Count how many lines in the entries below hold the string "propagators", and respond with that number only.

Extracted records |

BEGIN

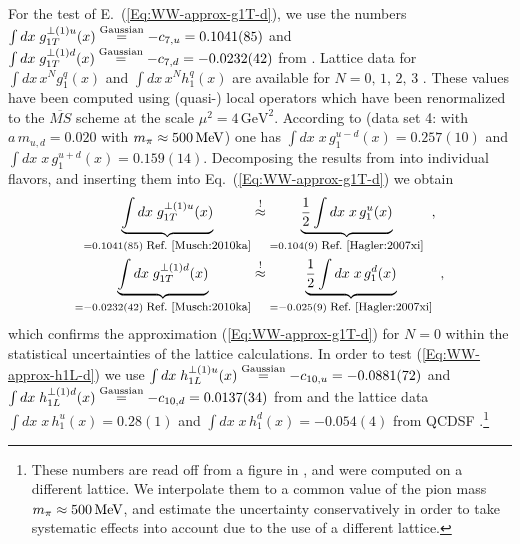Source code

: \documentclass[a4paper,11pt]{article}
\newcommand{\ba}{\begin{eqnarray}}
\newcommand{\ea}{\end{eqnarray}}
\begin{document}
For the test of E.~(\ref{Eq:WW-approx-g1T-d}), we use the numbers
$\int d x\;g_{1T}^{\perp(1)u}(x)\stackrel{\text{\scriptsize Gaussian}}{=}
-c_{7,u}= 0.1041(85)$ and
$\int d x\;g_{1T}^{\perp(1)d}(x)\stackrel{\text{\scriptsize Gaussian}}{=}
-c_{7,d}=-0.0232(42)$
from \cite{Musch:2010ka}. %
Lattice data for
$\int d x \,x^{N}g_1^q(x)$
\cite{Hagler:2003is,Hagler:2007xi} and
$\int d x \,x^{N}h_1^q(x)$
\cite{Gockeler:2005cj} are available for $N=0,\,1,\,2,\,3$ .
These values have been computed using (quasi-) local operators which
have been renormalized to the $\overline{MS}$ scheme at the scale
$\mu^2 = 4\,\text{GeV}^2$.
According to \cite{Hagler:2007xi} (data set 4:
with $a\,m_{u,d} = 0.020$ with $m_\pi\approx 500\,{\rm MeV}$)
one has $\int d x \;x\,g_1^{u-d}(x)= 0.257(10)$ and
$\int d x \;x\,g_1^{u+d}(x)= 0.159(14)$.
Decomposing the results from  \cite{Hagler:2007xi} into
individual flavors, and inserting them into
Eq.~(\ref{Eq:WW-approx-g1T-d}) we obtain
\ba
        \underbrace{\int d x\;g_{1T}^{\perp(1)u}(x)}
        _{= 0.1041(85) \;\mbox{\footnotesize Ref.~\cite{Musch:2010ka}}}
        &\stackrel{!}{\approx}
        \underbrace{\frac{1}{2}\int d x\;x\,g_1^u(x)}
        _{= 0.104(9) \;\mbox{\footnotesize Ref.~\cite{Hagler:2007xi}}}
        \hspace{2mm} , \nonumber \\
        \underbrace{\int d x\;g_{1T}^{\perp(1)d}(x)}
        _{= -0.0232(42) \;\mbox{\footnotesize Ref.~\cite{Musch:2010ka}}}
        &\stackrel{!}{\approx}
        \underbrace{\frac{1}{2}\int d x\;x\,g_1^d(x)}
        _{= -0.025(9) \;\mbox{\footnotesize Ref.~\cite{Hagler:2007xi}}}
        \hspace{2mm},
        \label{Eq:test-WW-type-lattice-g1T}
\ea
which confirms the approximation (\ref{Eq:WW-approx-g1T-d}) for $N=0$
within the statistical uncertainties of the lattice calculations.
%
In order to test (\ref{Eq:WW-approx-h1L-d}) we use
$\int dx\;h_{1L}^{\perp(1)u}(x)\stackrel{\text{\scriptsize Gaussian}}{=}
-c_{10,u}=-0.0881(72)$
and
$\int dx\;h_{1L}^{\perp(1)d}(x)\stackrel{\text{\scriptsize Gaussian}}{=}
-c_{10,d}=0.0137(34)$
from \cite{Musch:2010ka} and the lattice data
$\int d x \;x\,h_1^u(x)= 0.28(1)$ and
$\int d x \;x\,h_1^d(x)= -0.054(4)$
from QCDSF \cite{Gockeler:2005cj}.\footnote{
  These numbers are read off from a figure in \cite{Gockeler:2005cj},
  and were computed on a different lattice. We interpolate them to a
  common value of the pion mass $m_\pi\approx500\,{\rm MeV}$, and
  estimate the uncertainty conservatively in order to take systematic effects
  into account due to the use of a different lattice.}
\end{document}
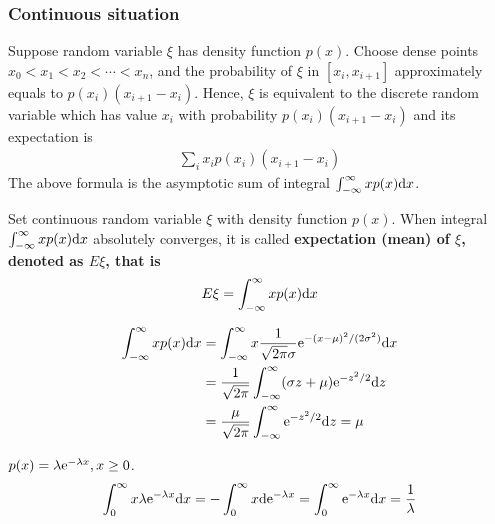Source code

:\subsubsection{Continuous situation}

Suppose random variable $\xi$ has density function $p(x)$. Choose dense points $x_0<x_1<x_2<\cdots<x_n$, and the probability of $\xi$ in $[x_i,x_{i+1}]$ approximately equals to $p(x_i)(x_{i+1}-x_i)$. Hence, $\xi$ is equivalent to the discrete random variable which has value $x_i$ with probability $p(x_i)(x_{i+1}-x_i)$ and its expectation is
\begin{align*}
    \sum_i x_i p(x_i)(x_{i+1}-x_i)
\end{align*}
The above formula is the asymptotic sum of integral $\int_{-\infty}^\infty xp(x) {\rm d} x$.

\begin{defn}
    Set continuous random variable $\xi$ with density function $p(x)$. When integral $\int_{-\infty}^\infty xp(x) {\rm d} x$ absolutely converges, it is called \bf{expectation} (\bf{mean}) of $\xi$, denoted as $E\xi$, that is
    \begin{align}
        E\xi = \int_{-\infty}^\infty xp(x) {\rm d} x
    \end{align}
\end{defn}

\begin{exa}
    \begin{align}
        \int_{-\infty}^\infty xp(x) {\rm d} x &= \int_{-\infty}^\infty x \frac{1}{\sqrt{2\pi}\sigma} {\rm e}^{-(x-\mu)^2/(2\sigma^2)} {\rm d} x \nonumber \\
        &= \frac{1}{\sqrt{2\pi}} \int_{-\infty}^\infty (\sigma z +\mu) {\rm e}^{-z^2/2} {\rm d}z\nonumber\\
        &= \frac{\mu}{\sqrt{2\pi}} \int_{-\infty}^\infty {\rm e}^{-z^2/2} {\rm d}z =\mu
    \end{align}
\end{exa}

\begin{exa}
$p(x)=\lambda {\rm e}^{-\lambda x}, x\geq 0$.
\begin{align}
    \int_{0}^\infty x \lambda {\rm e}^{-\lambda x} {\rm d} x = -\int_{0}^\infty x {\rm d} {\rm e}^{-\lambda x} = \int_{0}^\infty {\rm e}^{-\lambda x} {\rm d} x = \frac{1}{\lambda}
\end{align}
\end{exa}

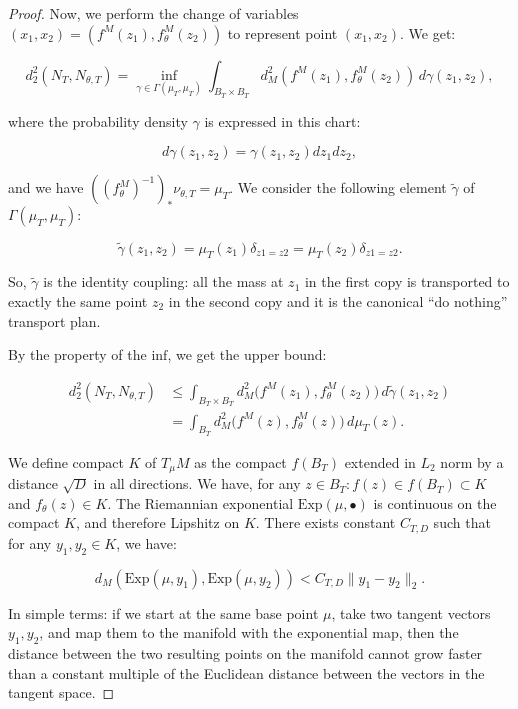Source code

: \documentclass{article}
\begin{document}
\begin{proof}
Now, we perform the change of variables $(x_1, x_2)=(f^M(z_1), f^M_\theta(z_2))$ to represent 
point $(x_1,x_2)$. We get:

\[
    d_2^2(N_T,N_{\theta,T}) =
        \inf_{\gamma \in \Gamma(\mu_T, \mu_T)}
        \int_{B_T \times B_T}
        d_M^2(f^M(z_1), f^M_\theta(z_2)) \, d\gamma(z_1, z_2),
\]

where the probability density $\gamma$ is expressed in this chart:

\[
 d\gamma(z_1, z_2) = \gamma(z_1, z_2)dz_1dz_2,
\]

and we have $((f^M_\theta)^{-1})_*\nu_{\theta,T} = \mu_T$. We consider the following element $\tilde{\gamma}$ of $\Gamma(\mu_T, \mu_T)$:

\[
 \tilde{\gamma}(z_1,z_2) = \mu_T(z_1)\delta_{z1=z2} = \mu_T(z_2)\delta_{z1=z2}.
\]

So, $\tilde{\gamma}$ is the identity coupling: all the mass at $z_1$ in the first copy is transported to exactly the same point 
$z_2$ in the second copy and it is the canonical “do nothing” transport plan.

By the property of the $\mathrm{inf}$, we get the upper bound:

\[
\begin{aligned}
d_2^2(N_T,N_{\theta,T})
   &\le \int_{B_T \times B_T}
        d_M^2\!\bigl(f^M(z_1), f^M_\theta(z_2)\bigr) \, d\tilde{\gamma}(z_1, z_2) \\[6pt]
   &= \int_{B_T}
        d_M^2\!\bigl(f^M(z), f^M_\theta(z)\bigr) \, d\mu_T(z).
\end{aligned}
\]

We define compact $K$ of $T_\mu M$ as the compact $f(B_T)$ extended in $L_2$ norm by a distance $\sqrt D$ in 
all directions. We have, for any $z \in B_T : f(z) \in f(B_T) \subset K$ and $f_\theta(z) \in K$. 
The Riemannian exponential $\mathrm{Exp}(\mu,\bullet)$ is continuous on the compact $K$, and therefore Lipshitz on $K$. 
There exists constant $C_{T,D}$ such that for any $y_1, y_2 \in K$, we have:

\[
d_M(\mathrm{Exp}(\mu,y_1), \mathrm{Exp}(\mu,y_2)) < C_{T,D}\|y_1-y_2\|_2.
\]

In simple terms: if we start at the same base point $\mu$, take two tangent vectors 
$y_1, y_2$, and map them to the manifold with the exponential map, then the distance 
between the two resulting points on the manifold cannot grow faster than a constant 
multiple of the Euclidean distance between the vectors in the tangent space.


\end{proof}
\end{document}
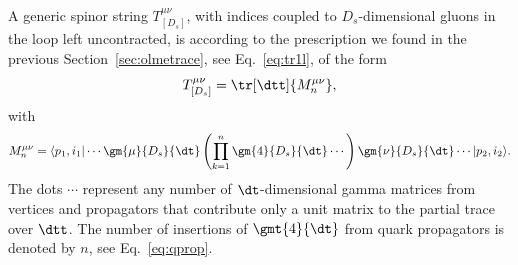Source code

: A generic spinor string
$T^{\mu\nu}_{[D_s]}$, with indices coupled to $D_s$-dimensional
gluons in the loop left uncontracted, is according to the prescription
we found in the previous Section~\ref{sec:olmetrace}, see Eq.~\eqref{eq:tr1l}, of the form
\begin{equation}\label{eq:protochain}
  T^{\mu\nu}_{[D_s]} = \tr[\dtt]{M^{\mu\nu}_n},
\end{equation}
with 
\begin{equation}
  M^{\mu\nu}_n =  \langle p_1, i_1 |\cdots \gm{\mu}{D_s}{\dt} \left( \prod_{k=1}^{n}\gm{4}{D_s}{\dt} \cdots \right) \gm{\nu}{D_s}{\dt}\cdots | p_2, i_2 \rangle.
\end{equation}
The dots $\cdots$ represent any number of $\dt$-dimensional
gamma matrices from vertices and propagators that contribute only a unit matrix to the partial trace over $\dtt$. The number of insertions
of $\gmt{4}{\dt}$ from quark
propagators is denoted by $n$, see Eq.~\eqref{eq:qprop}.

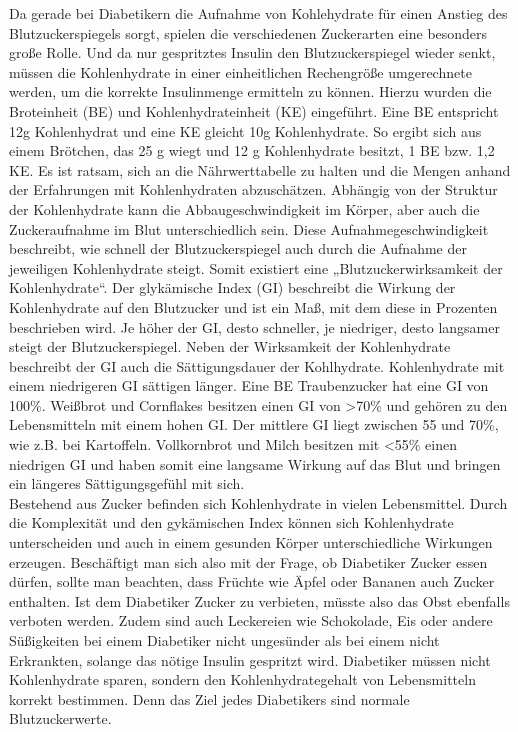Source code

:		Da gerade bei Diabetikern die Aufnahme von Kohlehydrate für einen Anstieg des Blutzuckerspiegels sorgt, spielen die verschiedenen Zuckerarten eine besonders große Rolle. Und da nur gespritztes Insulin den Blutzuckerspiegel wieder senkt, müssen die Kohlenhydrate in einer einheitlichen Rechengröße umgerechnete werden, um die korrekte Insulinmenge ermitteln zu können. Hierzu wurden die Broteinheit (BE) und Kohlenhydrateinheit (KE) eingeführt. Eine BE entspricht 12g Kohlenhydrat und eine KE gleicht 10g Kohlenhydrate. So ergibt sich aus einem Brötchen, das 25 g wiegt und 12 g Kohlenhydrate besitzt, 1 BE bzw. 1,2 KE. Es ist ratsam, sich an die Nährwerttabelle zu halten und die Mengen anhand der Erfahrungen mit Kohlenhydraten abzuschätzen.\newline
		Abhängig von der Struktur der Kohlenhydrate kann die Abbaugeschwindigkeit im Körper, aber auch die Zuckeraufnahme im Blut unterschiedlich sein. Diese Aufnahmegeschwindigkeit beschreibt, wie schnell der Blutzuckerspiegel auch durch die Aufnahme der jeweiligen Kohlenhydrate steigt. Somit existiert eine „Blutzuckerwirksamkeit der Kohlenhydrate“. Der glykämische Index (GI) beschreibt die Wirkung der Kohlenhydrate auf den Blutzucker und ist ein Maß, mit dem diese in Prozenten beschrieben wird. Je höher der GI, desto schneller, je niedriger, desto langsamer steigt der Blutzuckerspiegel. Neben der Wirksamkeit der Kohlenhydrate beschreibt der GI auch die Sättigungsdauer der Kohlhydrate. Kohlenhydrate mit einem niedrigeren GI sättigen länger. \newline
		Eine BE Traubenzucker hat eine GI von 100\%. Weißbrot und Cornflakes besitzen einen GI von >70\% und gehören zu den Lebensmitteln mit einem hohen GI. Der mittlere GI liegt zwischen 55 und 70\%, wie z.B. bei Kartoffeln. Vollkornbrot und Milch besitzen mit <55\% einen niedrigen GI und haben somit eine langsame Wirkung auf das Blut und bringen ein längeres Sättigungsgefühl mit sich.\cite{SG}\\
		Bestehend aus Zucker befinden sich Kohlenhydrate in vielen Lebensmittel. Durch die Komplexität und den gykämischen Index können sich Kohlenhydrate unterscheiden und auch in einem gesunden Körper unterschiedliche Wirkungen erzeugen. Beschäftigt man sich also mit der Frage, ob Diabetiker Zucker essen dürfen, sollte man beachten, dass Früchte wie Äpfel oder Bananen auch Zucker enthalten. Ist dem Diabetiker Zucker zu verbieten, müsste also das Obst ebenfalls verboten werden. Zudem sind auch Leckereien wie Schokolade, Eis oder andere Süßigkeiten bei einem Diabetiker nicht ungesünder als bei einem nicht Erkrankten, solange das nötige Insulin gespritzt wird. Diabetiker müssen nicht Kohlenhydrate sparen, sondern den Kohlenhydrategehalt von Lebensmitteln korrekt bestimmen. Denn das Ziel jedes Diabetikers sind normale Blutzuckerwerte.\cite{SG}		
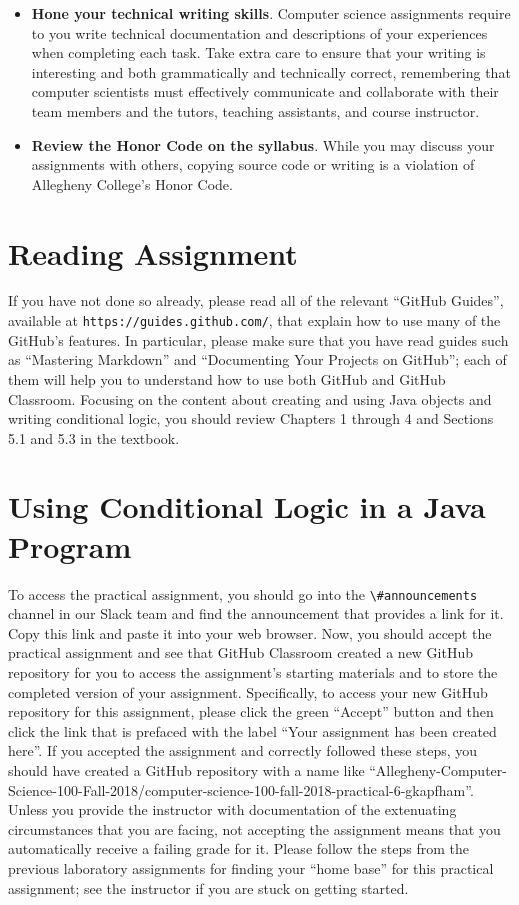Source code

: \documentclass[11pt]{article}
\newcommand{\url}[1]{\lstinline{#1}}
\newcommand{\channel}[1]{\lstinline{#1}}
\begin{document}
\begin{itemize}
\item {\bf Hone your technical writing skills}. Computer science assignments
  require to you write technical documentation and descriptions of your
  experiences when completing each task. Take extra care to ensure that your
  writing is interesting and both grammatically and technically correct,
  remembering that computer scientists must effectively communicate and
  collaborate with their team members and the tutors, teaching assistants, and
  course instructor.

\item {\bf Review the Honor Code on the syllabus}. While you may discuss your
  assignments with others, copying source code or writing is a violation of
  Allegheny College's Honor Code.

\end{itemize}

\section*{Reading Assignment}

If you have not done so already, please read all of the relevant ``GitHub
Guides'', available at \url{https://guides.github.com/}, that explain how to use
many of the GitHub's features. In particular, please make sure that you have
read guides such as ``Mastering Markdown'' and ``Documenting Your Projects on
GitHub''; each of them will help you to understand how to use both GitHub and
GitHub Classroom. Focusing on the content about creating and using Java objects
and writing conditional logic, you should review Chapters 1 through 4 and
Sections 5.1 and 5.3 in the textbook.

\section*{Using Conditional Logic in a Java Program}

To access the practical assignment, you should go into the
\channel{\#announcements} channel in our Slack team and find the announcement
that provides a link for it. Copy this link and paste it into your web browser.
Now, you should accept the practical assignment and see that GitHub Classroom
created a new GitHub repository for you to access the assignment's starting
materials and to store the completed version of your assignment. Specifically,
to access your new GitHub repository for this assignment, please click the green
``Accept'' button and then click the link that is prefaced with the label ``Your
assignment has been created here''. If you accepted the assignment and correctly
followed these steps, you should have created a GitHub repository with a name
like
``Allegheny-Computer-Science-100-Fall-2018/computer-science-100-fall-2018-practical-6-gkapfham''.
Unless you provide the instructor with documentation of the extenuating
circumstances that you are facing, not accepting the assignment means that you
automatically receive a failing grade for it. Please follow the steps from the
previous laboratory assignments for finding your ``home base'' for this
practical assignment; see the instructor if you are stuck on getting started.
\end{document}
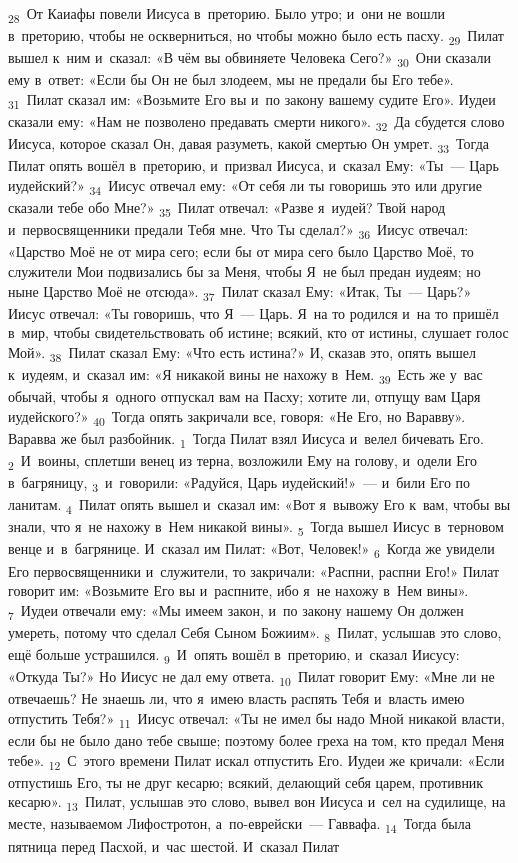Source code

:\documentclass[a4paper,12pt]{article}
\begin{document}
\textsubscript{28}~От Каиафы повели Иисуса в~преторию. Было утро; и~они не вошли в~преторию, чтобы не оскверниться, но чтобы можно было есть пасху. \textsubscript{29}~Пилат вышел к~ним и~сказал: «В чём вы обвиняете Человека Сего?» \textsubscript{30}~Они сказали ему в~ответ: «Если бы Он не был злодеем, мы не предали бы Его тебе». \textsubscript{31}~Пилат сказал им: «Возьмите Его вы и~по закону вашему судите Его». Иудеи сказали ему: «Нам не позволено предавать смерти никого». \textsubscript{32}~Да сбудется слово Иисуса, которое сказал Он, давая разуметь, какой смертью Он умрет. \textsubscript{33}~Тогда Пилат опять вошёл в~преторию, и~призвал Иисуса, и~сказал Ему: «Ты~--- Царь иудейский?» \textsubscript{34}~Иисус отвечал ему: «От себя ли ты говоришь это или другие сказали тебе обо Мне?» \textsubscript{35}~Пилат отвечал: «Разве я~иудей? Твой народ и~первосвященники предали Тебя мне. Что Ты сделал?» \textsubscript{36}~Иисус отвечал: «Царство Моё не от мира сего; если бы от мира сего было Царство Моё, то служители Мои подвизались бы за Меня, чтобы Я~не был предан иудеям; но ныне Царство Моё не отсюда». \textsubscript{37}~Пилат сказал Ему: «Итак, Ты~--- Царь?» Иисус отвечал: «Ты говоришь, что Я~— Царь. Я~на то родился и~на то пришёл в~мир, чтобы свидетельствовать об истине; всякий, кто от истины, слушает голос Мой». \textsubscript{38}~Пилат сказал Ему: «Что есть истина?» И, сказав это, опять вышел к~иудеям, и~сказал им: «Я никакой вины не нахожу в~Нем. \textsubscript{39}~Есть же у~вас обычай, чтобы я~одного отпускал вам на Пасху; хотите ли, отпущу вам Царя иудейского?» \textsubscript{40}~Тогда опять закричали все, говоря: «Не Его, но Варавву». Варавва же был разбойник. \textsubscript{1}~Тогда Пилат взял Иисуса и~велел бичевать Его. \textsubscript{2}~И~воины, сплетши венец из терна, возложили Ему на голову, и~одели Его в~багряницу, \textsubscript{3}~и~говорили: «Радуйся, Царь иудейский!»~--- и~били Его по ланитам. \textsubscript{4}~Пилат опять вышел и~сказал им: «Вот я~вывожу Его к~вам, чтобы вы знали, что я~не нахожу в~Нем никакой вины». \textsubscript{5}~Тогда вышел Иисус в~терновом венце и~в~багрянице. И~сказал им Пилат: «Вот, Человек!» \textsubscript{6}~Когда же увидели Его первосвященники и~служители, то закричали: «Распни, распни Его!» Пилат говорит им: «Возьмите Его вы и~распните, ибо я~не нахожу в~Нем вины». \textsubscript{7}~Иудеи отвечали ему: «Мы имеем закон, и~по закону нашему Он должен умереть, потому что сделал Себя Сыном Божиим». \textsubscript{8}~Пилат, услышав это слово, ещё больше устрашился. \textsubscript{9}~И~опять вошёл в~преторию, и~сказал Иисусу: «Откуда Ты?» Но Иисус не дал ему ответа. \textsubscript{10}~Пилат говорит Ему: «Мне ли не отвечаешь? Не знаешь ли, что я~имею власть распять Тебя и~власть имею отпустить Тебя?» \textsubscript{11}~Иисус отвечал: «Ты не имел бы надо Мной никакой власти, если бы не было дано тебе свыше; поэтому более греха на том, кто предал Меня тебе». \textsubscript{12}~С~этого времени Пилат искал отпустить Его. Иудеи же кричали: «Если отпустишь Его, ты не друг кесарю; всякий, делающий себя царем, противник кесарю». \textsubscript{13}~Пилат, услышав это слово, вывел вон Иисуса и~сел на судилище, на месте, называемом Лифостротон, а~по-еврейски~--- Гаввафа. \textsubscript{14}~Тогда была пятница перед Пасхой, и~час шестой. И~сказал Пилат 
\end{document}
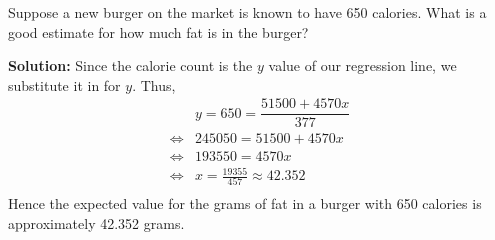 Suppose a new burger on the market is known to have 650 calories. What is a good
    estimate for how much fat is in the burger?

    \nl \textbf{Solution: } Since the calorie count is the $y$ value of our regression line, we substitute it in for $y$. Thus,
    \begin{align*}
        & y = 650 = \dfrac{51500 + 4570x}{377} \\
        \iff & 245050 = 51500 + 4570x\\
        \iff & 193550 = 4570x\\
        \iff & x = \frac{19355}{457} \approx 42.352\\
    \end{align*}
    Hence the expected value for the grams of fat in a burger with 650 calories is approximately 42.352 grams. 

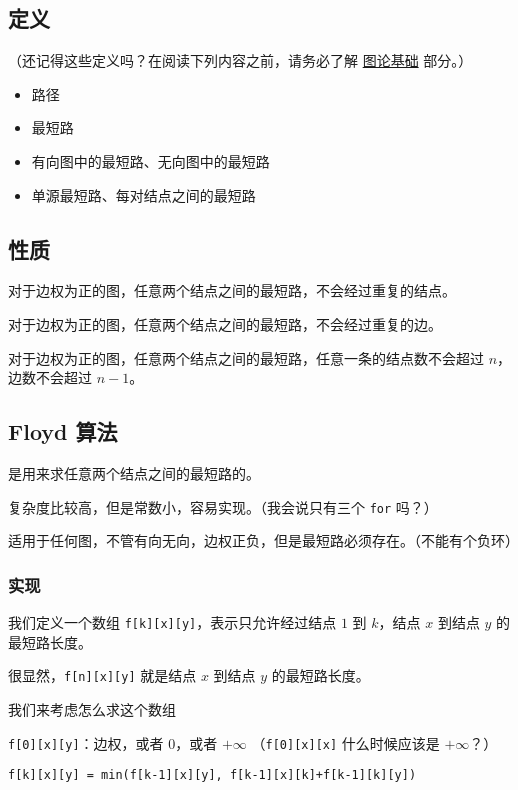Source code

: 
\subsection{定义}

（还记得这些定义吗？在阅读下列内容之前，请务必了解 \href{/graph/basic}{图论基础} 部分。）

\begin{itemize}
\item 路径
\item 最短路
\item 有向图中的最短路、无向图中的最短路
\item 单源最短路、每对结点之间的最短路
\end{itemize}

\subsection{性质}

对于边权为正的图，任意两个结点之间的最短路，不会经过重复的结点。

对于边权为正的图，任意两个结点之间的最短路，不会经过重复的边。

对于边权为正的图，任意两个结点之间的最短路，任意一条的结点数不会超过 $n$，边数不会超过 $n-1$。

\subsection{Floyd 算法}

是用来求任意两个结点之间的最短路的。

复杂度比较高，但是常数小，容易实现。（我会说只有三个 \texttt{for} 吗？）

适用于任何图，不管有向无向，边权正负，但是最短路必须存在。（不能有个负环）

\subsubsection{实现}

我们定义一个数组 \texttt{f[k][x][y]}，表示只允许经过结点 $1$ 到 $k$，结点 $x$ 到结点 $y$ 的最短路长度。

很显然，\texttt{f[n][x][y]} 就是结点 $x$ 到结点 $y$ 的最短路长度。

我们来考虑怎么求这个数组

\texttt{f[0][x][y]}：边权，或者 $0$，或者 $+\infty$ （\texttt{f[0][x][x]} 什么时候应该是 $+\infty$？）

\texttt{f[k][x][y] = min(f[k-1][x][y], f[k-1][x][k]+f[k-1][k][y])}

END

Solved exercise | 2